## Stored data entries
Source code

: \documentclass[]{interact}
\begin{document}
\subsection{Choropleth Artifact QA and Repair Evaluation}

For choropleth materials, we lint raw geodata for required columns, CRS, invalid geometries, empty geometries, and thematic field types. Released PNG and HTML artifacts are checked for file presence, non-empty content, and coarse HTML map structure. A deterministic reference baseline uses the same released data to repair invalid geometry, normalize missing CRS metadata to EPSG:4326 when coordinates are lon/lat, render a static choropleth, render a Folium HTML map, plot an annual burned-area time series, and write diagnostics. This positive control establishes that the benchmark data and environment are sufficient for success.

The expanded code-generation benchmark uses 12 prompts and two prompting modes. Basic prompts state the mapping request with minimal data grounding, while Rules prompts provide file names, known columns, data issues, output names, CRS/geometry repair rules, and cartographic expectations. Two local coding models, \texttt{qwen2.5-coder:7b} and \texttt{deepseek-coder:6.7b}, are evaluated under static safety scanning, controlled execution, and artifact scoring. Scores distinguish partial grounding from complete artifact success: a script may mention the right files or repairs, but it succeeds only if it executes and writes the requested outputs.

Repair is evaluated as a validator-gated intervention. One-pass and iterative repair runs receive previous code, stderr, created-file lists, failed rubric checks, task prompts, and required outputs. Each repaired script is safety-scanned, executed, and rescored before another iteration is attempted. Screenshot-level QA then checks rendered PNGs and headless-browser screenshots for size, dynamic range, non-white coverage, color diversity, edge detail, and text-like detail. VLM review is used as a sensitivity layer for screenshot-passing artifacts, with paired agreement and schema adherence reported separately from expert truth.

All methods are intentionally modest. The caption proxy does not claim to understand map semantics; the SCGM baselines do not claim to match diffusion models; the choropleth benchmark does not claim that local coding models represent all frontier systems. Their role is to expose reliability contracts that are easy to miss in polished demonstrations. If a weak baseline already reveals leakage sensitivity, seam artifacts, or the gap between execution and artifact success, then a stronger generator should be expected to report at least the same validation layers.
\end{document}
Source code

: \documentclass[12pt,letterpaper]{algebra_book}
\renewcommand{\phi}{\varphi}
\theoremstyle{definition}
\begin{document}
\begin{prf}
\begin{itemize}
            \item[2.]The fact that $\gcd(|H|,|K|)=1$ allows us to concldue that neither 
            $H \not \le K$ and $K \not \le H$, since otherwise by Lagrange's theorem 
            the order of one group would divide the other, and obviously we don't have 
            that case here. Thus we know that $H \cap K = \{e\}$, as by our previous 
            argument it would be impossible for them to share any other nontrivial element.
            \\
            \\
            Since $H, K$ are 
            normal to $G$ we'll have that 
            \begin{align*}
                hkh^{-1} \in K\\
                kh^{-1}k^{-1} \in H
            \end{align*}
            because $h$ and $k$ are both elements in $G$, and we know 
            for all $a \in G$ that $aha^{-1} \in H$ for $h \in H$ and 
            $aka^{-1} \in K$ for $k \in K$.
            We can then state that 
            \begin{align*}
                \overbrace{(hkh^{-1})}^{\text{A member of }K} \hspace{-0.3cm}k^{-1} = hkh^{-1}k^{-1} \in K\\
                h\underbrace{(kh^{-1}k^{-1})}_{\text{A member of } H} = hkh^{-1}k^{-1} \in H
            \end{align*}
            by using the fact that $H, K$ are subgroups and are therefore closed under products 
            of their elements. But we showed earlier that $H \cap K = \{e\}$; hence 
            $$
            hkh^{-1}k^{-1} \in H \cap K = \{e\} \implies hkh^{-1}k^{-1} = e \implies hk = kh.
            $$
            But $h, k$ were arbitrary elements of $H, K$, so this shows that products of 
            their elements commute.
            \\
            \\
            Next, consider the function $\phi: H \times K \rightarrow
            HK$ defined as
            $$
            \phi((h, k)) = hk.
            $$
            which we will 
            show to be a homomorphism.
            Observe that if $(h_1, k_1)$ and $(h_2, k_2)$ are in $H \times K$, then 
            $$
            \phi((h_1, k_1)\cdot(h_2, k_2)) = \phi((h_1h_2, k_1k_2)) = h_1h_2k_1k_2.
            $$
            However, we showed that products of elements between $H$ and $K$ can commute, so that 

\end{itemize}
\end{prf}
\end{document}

## PROMPT
Repeat each line of the data above, exactly as it appears, from the first through the line that contains "For choropleth materials, we".

## RESPONSE TO THIS TASK
Source code

: \documentclass[]{interact}
\begin{document}
\subsection{Choropleth Artifact QA and Repair Evaluation}

For choropleth materials, we lint raw geodata for required columns, CRS, invalid geometries, empty geometries, and thematic field types. Released PNG and HTML artifacts are checked for file presence, non-empty content, and coarse HTML map structure. A deterministic reference baseline uses the same released data to repair invalid geometry, normalize missing CRS metadata to EPSG:4326 when coordinates are lon/lat, render a static choropleth, render a Folium HTML map, plot an annual burned-area time series, and write diagnostics. This positive control establishes that the benchmark data and environment are sufficient for success.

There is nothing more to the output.